• _WHAT IS REQUIRED_:
Using the listing, copy each whole line that features "their".

• _EXTRACTED INFORMATION_:
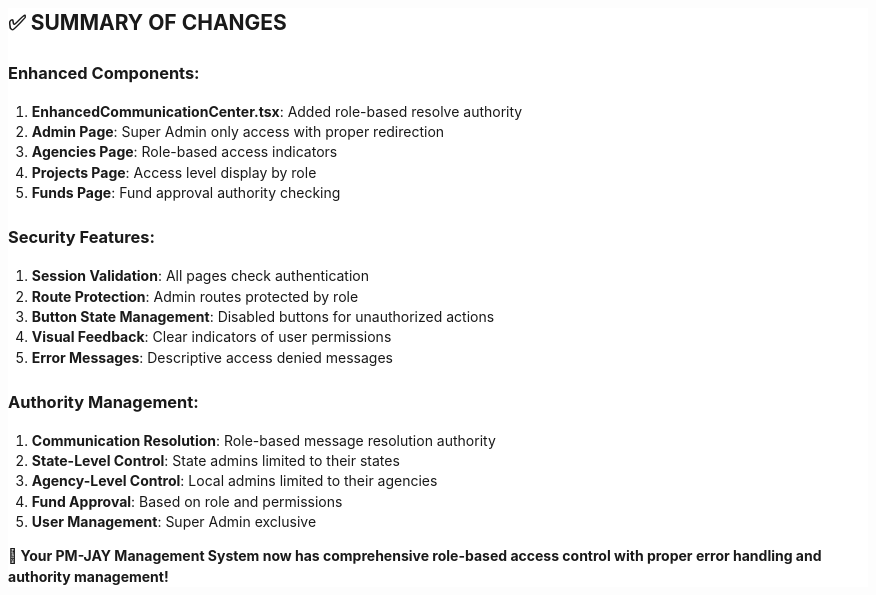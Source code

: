 ## ✅ **SUMMARY OF CHANGES**

### **Enhanced Components:**
1. **EnhancedCommunicationCenter.tsx**: Added role-based resolve authority
2. **Admin Page**: Super Admin only access with proper redirection
3. **Agencies Page**: Role-based access indicators
4. **Projects Page**: Access level display by role
5. **Funds Page**: Fund approval authority checking

### **Security Features:**
1. **Session Validation**: All pages check authentication
2. **Route Protection**: Admin routes protected by role
3. **Button State Management**: Disabled buttons for unauthorized actions
4. **Visual Feedback**: Clear indicators of user permissions
5. **Error Messages**: Descriptive access denied messages

### **Authority Management:**
1. **Communication Resolution**: Role-based message resolution authority
2. **State-Level Control**: State admins limited to their states
3. **Agency-Level Control**: Local admins limited to their agencies
4. **Fund Approval**: Based on role and permissions
5. **User Management**: Super Admin exclusive

**🎉 Your PM-JAY Management System now has comprehensive role-based access control with proper error handling and authority management!**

• _YOUR RESPONSE_:
2. **State-Level Control**: State admins limited to their states
3. **Agency-Level Control**: Local admins limited to their agencies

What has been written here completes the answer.